PORTRAIT

With his latest collection, Addictive State of Mind, bold young French parfumeur Kilian Hennessy has created a trio of unforgettable perfumes designed to challenge and inspire (read my review here). Over the past three years, I’ve watched this brand flourish and grow. Now, By Kilian is one of the few select perfume houses included in Harrods’ prestigious fragrance eyrie, the newly opened Salon de Parfums, a showcase for the world’s finest and rarest scents. I speak to Kilian about the development of Addictive State of Mind and the process behind creating a new scent.

Bel: Tobacco, coffee and cannabis are unusual choices for fragrances. Who are you hoping the scents will appeal to?
Kilian: I usually don’t create scents for someone in particular. This collection is maybe my most personal collection as every scent is an accord that I created originally for me, accords that no one explored before me, olfactive harmonies that are really unique: Montecristo cigar leaves, Turkish Coffee, Canabis. As for the inspiration, my collections are always inspired by a mix of different things from sculpture to music to movies or poems. They are all pieces of the emotion I am trying to convey, the story I am trying to tell. Here, with Addictive State of Mind, I wanted to work on addictions, some that are mine, some that may be yours.

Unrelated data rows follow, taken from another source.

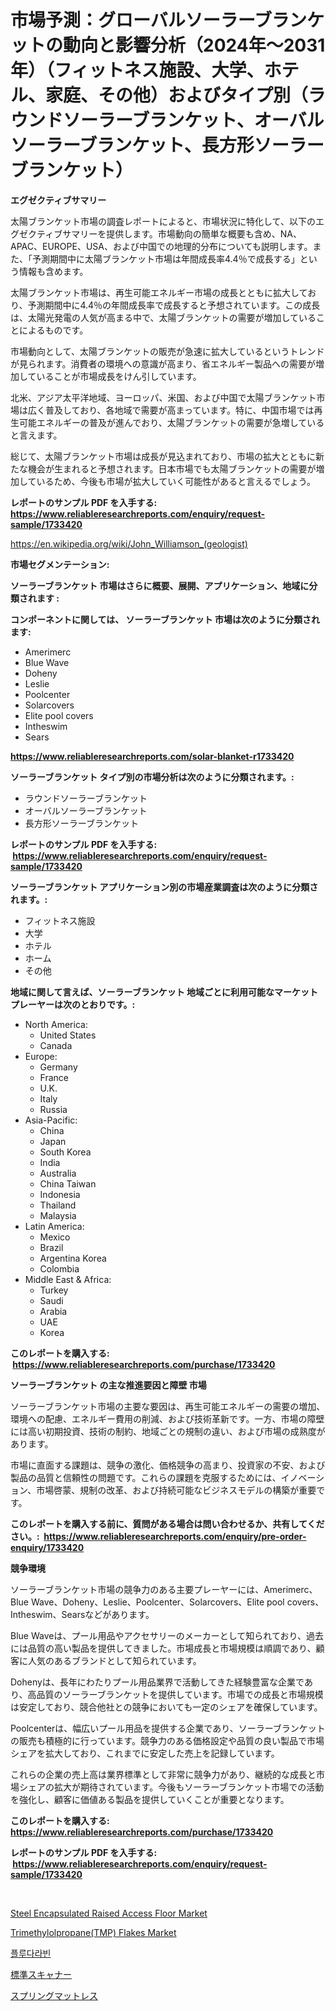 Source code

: <p><h1>市場予測：グローバルソーラーブランケットの動向と影響分析（2024年〜2031年）（フィットネス施設、大学、ホテル、家庭、その他）およびタイプ別（ラウンドソーラーブランケット、オーバルソーラーブランケット、長方形ソーラーブランケット）</h1></p><p><strong>エグゼクティブサマリー</strong></p>
<p><p>太陽ブランケット市場の調査レポートによると、市場状況に特化して、以下のエグゼクティブサマリーを提供します。市場動向の簡単な概要も含め、NA、APAC、EUROPE、USA、および中国での地理的分布についても説明します。また、「予測期間中に太陽ブランケット市場は年間成長率4.4％で成長する」という情報も含めます。</p><p>太陽ブランケット市場は、再生可能エネルギー市場の成長とともに拡大しており、予測期間中に4.4％の年間成長率で成長すると予想されています。この成長は、太陽光発電の人気が高まる中で、太陽ブランケットの需要が増加していることによるものです。</p><p>市場動向として、太陽ブランケットの販売が急速に拡大しているというトレンドが見られます。消費者の環境への意識が高まり、省エネルギー製品への需要が増加していることが市場成長をけん引しています。</p><p>北米、アジア太平洋地域、ヨーロッパ、米国、および中国で太陽ブランケット市場は広く普及しており、各地域で需要が高まっています。特に、中国市場では再生可能エネルギーの普及が進んでおり、太陽ブランケットの需要が急増していると言えます。</p><p>総じて、太陽ブランケット市場は成長が見込まれており、市場の拡大とともに新たな機会が生まれると予想されます。日本市場でも太陽ブランケットの需要が増加しているため、今後も市場が拡大していく可能性があると言えるでしょう。</p></p>
<p><strong>レポートのサンプル PDF を入手する: <a href="https://www.reliableresearchreports.com/enquiry/request-sample/1733420">https://www.reliableresearchreports.com/enquiry/request-sample/1733420</a></strong></p>
<p><a href="https://en.wikipedia.org/wiki/John_Williamson_(geologist)">https://en.wikipedia.org/wiki/John_Williamson_(geologist)</a></p>
<p><strong>市場セグメンテーション:</strong></p>
<p><strong> ソーラーブランケット 市場はさらに概要、展開、アプリケーション、地域に分類されます :</strong></p>
<p><strong>コンポーネントに関しては、 ソーラーブランケット 市場は次のように分類されます: &nbsp;</strong></p>
<p><ul><li>Amerimerc</li><li>Blue Wave</li><li>Doheny</li><li>Leslie</li><li>Poolcenter</li><li>Solarcovers</li><li>Elite pool covers</li><li>Intheswim</li><li>Sears</li></ul></p>
<p><strong><a href="https://www.reliableresearchreports.com/solar-blanket-r1733420">https://www.reliableresearchreports.com/solar-blanket-r1733420</a></strong></p>
<p><strong> ソーラーブランケット タイプ別の市場分析は次のように分類されます。:</strong></p>
<p><ul><li>ラウンドソーラーブランケット</li><li>オーバルソーラーブランケット</li><li>長方形ソーラーブランケット</li></ul></p>
<p><strong>レポートのサンプル PDF を入手する: &nbsp;<a href="https://www.reliableresearchreports.com/enquiry/request-sample/1733420">https://www.reliableresearchreports.com/enquiry/request-sample/1733420</a></strong></p>
<p><strong> ソーラーブランケット アプリケーション別の市場産業調査は次のように分類されます。:</strong></p>
<p><ul><li>フィットネス施設</li><li>大学</li><li>ホテル</li><li>ホーム</li><li>その他</li></ul></p>
<p><strong>地域に関して言えば、ソーラーブランケット 地域ごとに利用可能なマーケットプレーヤーは次のとおりです。:</strong></p>
<p><ul>
    <li>
        North America:
        <ul>
            <li>United States</li>
            <li>Canada</li>
        </ul>
    </li>
    <li>
        Europe:
        <ul>
            <li>Germany</li>
            <li>France</li>
            <li>U.K.</li>
            <li>Italy</li>
            <li>Russia</li>
        </ul>
    </li>
    <li>
        Asia-Pacific:
        <ul>
            <li>China</li>
            <li>Japan</li>
            <li>South Korea</li>
            <li>India</li>
            <li>Australia</li>
            <li>China Taiwan</li>
            <li>Indonesia</li>
            <li>Thailand</li>
            <li>Malaysia</li>
        </ul>
    </li>
    <li>
        Latin America:
        <ul>
            <li>Mexico</li>
            <li>Brazil</li>
            <li>Argentina Korea</li>
            <li>Colombia</li>
        </ul>
    </li>
    <li>
        Middle East & Africa:
        <ul>
            <li>Turkey</li>
            <li>Saudi</li>
            <li>Arabia</li>
            <li>UAE</li>
            <li>Korea</li>
        </ul>
    </li>
    </ul></p>
<p><strong>このレポートを購入する: &nbsp;<a href="https://www.reliableresearchreports.com/purchase/1733420">https://www.reliableresearchreports.com/purchase/1733420</a></strong></p>
<p><strong>ソーラーブランケット の主な推進要因と障壁 市場</strong></p>
<p><p>ソーラーブランケット市場の主要な要因は、再生可能エネルギーの需要の増加、環境への配慮、エネルギー費用の削減、および技術革新です。一方、市場の障壁には高い初期投資、技術の制約、地域ごとの規制の違い、および市場の成熟度があります。</p><p>市場に直面する課題は、競争の激化、価格競争の高まり、投資家の不安、および製品の品質と信頼性の問題です。これらの課題を克服するためには、イノベーション、市場啓蒙、規制の改革、および持続可能なビジネスモデルの構築が重要です。</p></p>
<p><strong>このレポートを購入する前に、質問がある場合は問い合わせるか、共有してください。:&nbsp; <a href="https://www.reliableresearchreports.com/enquiry/pre-order-enquiry/1733420">https://www.reliableresearchreports.com/enquiry/pre-order-enquiry/1733420</a></strong></p>
<p><strong>競争環境</strong></p>
<p><p>ソーラーブランケット市場の競争力のある主要プレーヤーには、Amerimerc、Blue Wave、Doheny、Leslie、Poolcenter、Solarcovers、Elite pool covers、Intheswim、Searsなどがあります。</p><p>Blue Waveは、プール用品やアクセサリーのメーカーとして知られており、過去には品質の高い製品を提供してきました。市場成長と市場規模は順調であり、顧客に人気のあるブランドとして知られています。</p><p>Dohenyは、長年にわたりプール用品業界で活動してきた経験豊富な企業であり、高品質のソーラーブランケットを提供しています。市場での成長と市場規模は安定しており、競合他社との競争においても一定のシェアを確保しています。</p><p>Poolcenterは、幅広いプール用品を提供する企業であり、ソーラーブランケットの販売も積極的に行っています。競争力のある価格設定や品質の良い製品で市場シェアを拡大しており、これまでに安定した売上を記録しています。</p><p>これらの企業の売上高は業界標準として非常に競争力があり、継続的な成長と市場シェアの拡大が期待されています。今後もソーラーブランケット市場での活動を強化し、顧客に価値ある製品を提供していくことが重要となります。</p></p>
<p><strong>このレポートを購入する: &nbsp; <a href="https://www.reliableresearchreports.com/purchase/1733420">https://www.reliableresearchreports.com/purchase/1733420</a></strong></p>
<p><strong>レポートのサンプル PDF を入手する: &nbsp;<a href="https://www.reliableresearchreports.com/enquiry/request-sample/1733420">https://www.reliableresearchreports.com/enquiry/request-sample/1733420</a></strong><strong></strong></p>
<p>&nbsp;</p>
<p><p><a href="https://medium.com/@haangelat16/global-steel-encapsulated-raised-access-floor-market-exploring-market-share-market-trends-and-291301e39ec6">Steel Encapsulated Raised Access Floor Market</a></p><p><a href="https://github.com/rakibtthstu9900/Market-Research-Report-List-1/blob/main/trimethylolpropanetmp-flakes-market.md">Trimethylolpropane(TMP) Flakes Market</a></p><p><a href="https://github.com/LuckeyCorbin/Market-Research-Report-List-1/blob/main/65366681135.md">플루다라빈</a></p><p><a href="https://github.com/TerrellConn/Market-Research-Report-List-2/blob/main/8657998185775.md">標準スキャナー</a></p><p><a href="https://github.com/RandallRunte2023/Market-Research-Report-List-2/blob/main/8807289185776.md">スプリングマットレス</a></p></p> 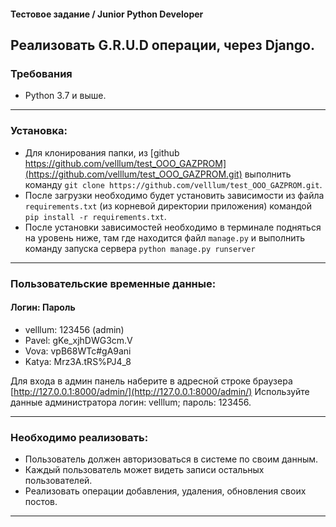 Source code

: #### Тестовое задание / Junior Python Developer

## Реализовать G.R.U.D операции, через Django.

### Требования 
- Python 3.7 и выше.

-------------------------------------------------------------------

### Установка:
- Для клонирования папки, из [github https://github.com/velllum/test_OOO_GAZPROM](https://github.com/velllum/test_OOO_GAZPROM.git)
выполнить команду `git clone https://github.com/velllum/test_OOO_GAZPROM.git`.
- После загрузки необходимо будет установить зависимости из файла `requirements.txt` (из корневой директории приложения) 
командой `pip install -r requirements.txt`.
- После установки зависимостей необходимо в терминале подняться на уровень ниже, там где находится файл `manage.py`
и выполнить команду запуска сервера `python manage.py runserver`

-------------------------------------------------------------------

### Пользовательские временные данные:
#### Логин: Пароль
- velllum: 123456 (admin)
- Pavel: gKe_xjhDWG3cm.V
- Vova: vpB68WTc#gA9ani
- Katya: Mrz3A.tRS%PJ4_8

Для входа в админ панель наберите в адресной строке браузера [http://127.0.0.1:8000/admin/](http://127.0.0.1:8000/admin/)
Используйте данные администратора логин: velllum; пароль: 123456.

-------------------------------------------------------------------

### Необходимо реализовать:
- Пользователь должен авторизоваться в системе по своим данным.
- Каждый пользователь может видеть записи остальных пользователей.
- Реализовать операции добавления, удаления, обновления своих постов.

-------------------------------------------------------------------


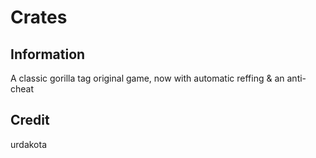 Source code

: # Crates
## Information
A classic gorilla tag original game, now with automatic reffing & an anti-cheat
## Credit
urdakota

Bel: How do you create a new fragrance?
Kilian: Everything starts with a story. First, I create story boards where I pin words and images -photos, design inspirations, lyrics, fabrics, names intentions – until they create, like pieces of a puzzle, a story that talks to my senses. Some storyboards can be very emotional but they don’t smell! And that’s the key. At one point, my story has to smell its own time. Then and only then do I share the story with my perfumer to try to translate the emotion carried by the names of my scents into a perfume. And now starts the longest process of founding a melody that no one has ever smelled before and creating a perfume around it. That can take up to two years.

Bel: How do you choose which fragrance you want to wear each day?
Kilian: I have a wardrobe of scents: I use A Taste of Heaven, Absinthe Verte or my latest scent Light My Fire when I go to work. I use either Back to Black, Aphrodisiac or Amber Oud when I go out at night. I use Bamboo Harmony or Smoke for the Soul on weekends when I am more casual.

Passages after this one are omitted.